◆ **Task goal**
Look through the records below and copy each line that includes the word "looking".

╭─ Available data

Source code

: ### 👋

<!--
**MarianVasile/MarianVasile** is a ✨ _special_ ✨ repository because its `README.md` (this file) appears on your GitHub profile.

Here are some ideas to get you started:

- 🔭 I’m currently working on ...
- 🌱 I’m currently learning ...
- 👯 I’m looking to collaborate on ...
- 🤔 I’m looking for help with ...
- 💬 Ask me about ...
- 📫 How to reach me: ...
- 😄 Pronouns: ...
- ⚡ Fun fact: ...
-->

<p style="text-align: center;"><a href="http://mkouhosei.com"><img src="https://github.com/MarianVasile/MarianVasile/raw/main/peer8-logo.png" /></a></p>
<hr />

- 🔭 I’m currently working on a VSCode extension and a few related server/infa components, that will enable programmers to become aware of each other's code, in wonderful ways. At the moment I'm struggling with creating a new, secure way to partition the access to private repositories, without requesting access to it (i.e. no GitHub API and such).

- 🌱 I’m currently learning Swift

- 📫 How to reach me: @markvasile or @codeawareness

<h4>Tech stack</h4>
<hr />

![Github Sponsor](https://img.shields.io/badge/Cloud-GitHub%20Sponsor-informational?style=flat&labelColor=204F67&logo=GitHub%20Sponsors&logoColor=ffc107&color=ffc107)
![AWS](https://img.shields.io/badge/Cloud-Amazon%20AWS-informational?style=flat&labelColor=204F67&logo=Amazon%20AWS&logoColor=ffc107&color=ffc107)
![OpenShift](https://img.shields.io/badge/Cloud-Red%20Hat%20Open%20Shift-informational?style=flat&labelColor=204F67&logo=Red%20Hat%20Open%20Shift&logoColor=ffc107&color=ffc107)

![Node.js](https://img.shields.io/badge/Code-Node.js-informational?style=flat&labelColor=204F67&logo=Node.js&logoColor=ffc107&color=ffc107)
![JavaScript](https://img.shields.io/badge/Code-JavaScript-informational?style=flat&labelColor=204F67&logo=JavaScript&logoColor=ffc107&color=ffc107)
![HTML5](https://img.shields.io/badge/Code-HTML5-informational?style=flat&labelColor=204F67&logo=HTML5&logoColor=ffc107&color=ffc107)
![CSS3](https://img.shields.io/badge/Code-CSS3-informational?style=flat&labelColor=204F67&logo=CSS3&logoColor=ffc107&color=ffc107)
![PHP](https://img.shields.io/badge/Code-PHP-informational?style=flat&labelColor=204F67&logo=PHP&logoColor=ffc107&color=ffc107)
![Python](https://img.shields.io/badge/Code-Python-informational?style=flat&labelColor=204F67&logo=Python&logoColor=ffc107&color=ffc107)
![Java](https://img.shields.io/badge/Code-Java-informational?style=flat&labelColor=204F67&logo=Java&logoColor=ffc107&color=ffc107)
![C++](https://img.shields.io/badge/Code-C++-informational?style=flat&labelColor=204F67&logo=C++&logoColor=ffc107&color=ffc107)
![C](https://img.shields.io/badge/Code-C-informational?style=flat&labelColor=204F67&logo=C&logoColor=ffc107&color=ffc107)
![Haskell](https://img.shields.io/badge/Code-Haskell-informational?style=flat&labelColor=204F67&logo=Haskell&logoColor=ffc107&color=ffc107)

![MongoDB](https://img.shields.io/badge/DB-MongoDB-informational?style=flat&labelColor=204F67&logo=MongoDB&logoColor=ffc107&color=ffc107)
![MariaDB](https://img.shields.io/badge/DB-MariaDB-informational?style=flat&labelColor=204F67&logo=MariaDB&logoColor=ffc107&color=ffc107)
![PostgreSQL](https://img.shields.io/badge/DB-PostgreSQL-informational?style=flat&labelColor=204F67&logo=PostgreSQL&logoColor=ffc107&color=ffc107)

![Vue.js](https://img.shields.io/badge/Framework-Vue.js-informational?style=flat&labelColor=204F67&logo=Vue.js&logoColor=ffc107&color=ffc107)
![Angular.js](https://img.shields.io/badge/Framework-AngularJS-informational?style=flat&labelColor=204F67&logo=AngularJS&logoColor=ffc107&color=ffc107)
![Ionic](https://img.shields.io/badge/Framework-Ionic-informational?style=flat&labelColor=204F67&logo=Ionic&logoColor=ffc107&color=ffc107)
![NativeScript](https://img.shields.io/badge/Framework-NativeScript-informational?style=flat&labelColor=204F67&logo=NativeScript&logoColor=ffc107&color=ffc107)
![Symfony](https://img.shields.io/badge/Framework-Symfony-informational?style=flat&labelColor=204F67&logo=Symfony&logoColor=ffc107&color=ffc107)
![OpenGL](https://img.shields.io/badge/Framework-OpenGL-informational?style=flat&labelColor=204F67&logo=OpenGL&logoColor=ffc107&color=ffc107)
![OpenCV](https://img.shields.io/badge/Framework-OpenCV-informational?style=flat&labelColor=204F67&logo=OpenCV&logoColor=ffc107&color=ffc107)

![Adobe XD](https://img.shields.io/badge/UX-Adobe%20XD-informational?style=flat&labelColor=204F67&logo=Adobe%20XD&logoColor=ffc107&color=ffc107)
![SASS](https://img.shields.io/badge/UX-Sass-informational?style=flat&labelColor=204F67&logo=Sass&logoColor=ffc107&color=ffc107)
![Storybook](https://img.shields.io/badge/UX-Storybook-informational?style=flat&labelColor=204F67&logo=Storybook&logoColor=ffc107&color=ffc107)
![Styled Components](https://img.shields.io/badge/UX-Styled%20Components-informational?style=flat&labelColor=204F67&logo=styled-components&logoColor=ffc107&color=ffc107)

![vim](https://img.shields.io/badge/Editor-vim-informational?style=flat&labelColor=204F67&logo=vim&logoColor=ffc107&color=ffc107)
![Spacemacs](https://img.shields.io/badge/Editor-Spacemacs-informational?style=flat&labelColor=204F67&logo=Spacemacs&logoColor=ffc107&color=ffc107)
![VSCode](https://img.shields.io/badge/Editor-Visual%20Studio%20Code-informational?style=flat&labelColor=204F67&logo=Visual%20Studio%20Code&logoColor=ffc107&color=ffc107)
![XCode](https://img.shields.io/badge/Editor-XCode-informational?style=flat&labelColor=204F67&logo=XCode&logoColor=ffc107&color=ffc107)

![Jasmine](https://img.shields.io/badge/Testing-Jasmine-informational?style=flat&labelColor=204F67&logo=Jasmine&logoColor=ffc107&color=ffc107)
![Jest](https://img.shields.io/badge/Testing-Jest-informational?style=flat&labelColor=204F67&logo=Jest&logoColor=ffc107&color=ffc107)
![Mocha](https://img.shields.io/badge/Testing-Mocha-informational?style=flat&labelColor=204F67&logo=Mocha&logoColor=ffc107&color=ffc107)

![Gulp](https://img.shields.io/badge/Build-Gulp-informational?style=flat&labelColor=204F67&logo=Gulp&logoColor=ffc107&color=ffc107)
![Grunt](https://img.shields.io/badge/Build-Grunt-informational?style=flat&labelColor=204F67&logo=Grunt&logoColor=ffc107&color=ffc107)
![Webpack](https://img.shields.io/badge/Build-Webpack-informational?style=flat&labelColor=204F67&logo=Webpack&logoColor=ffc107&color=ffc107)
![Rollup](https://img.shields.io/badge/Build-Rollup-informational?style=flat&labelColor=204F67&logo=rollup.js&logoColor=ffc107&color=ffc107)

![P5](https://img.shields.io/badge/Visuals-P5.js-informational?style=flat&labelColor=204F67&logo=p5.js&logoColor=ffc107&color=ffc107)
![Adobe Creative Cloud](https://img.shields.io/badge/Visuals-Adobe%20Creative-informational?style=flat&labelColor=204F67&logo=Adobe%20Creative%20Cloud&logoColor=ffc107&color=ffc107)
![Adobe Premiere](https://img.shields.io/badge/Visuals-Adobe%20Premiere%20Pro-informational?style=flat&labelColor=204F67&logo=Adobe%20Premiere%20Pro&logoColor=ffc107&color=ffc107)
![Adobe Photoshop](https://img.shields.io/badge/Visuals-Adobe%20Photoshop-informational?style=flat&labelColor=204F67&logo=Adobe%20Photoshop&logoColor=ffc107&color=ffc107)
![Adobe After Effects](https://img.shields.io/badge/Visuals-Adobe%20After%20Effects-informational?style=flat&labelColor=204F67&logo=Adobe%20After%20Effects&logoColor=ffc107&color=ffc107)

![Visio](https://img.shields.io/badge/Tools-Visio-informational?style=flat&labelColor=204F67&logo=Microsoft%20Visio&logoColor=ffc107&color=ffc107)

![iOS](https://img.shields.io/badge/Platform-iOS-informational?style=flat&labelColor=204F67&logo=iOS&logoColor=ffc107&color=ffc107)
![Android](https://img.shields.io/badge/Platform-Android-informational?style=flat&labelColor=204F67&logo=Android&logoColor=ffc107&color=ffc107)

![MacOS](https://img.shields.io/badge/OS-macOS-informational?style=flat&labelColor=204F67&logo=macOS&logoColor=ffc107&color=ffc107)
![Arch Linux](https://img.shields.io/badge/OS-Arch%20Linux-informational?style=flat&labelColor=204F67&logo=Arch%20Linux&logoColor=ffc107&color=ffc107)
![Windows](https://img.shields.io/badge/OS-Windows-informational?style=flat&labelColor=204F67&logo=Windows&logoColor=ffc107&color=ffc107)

╰─
╭─ Available data

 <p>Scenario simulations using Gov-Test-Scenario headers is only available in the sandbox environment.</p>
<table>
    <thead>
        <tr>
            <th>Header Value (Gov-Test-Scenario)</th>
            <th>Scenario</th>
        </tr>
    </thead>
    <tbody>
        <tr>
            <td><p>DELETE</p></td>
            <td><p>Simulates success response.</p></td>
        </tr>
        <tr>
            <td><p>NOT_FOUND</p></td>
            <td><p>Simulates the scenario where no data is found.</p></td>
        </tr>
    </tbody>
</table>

╰─
╭─ Available data

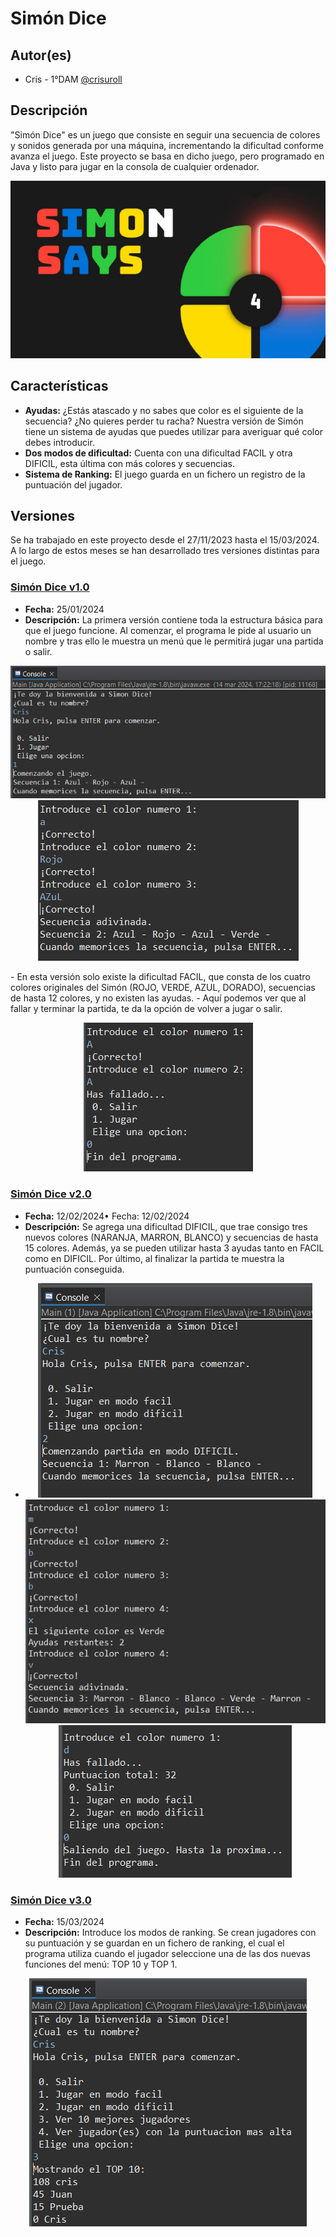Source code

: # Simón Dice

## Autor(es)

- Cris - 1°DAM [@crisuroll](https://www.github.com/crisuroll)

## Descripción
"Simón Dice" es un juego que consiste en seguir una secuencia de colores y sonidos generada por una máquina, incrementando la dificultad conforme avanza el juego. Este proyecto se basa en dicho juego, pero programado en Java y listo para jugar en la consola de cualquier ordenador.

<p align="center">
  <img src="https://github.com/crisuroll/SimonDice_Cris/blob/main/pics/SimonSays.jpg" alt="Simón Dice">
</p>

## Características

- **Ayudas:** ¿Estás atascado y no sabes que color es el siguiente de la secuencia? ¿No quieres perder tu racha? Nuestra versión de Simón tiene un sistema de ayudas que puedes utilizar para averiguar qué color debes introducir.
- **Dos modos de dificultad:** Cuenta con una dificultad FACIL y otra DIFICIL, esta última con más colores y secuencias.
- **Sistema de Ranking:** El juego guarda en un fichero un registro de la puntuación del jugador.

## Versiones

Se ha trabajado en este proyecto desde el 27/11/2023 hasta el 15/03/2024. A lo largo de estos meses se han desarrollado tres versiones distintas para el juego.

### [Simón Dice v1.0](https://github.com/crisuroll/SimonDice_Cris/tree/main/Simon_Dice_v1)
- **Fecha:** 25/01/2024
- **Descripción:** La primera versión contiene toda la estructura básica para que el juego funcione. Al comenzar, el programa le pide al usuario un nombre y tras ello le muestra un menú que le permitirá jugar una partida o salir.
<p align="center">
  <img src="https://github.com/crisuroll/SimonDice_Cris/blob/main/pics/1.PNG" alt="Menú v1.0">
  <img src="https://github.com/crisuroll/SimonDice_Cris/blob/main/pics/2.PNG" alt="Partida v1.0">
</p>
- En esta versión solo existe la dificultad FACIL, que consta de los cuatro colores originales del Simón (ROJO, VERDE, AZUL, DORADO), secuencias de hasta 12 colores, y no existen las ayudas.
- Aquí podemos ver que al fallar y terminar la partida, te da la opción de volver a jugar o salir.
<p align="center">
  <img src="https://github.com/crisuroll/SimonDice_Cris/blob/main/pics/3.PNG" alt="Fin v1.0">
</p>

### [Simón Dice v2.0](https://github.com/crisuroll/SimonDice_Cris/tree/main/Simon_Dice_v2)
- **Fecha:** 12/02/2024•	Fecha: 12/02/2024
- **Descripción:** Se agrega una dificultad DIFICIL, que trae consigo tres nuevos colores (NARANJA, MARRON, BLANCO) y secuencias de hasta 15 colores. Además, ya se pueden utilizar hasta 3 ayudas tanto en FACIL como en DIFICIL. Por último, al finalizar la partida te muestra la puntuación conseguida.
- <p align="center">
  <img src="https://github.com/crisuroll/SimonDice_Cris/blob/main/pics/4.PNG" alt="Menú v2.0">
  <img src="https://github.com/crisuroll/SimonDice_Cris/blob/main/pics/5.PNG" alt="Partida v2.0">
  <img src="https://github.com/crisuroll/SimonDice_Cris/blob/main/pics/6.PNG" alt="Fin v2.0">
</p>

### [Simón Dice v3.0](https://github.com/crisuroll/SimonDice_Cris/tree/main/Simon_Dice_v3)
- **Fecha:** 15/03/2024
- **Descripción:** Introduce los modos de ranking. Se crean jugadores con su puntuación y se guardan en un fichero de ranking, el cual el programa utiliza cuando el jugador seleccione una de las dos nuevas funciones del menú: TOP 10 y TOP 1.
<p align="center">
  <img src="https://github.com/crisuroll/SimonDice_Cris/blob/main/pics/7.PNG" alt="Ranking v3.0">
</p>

╰─

◆ **Final answer**
- 👯 I’m looking to collaborate on ...
- 🤔 I’m looking for help with ...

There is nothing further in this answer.